The central government will reward projects that promote cleaner gasoline, energy efficient buildings and upgraded grid technologies. Further, the government said it would start taking air pollution into consideration when monitoring the performance of local governments.
The new fund coincides with China facing intense scrutiny over its air pollution. Recently, state-owned television channel CCTV publicly criticized the municipal government of Beijing, stating on Weibo (a Twitter-like service), “The government should not shun its responsibility or turn a blind eye to the smog.”
Soon after, the city announced plans to shutter over 300 industrial facilities, promote at least 50 clean development projects, and conduct environmental audits of an additional 200 factories. The government also ruled-out any new heavy polluting projects like cement or steel production plants.
The new fund also represents an opportunity for foreign investors to partner with local Chinese partners to improve environmental performance. On a recent visit by U.S. Secretary of State John Kerry, cooperation on clean technology and climate change was heralded as an investment opportunity.
Canadian politicians and companies are increasingly looking across the Pacific to new business and investment opportunities. BC Premier Christy Clark visited China on a trade mission at the end of 2013, calling the trip the “most successful ever.”

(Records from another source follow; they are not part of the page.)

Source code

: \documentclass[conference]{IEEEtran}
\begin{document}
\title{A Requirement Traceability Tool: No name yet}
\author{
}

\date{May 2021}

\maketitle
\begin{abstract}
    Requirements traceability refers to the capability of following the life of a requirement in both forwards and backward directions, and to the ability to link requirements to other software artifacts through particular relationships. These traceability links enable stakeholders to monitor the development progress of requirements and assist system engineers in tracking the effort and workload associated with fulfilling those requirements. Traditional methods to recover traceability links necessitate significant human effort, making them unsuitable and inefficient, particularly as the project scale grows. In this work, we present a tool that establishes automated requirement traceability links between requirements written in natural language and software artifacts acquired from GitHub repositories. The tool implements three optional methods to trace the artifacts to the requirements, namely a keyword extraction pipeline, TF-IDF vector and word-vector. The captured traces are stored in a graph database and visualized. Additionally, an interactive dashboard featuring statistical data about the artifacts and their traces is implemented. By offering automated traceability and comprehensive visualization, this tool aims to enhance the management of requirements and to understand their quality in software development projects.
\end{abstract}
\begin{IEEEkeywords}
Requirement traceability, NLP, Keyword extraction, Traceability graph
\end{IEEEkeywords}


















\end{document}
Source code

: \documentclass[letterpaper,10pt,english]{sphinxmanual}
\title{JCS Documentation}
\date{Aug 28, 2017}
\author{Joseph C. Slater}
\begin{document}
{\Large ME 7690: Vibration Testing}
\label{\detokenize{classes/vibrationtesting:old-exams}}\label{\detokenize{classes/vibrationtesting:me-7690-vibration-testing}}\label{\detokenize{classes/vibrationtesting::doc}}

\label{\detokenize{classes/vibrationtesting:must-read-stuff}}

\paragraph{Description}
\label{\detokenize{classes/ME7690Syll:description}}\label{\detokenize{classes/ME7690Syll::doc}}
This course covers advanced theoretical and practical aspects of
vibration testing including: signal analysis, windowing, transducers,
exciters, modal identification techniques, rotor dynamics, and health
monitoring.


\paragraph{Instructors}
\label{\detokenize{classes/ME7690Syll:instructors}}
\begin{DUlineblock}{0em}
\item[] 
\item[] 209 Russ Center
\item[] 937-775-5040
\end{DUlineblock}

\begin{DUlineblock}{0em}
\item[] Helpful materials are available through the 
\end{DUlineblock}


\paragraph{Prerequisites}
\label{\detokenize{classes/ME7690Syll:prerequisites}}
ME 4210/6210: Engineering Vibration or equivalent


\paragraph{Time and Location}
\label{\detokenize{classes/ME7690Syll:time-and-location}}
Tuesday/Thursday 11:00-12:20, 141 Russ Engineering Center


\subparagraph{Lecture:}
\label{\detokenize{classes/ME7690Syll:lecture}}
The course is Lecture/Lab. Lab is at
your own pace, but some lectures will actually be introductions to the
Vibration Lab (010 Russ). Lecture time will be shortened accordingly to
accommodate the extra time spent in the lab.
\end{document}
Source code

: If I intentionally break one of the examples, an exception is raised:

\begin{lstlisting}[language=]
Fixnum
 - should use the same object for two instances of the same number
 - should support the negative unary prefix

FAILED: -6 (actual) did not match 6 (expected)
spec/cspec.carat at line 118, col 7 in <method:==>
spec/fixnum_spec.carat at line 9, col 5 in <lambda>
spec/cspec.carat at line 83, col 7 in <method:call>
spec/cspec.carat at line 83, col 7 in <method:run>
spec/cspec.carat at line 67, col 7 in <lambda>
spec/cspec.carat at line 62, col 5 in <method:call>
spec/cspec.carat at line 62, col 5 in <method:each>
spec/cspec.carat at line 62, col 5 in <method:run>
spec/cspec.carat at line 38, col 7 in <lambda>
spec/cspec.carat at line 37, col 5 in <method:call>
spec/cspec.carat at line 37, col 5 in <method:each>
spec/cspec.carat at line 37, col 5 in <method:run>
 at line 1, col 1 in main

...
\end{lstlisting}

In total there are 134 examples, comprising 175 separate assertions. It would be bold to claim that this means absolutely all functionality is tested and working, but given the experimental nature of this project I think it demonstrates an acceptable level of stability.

Currently, most Canada-China trade involves resources and commodities, but that does not rule out growth in the clean technology sector. The strong economic ties between the countries could provide an entry point for Canadian companies looking to assist Chinese counter-parts in curbing air pollution.
Given the wide variety of projects the new fund will support, Canadian clean technology and expertise could be employed in modernizing electrical grids, improving the energy efficiency of buildings, or developing clean transportation networks.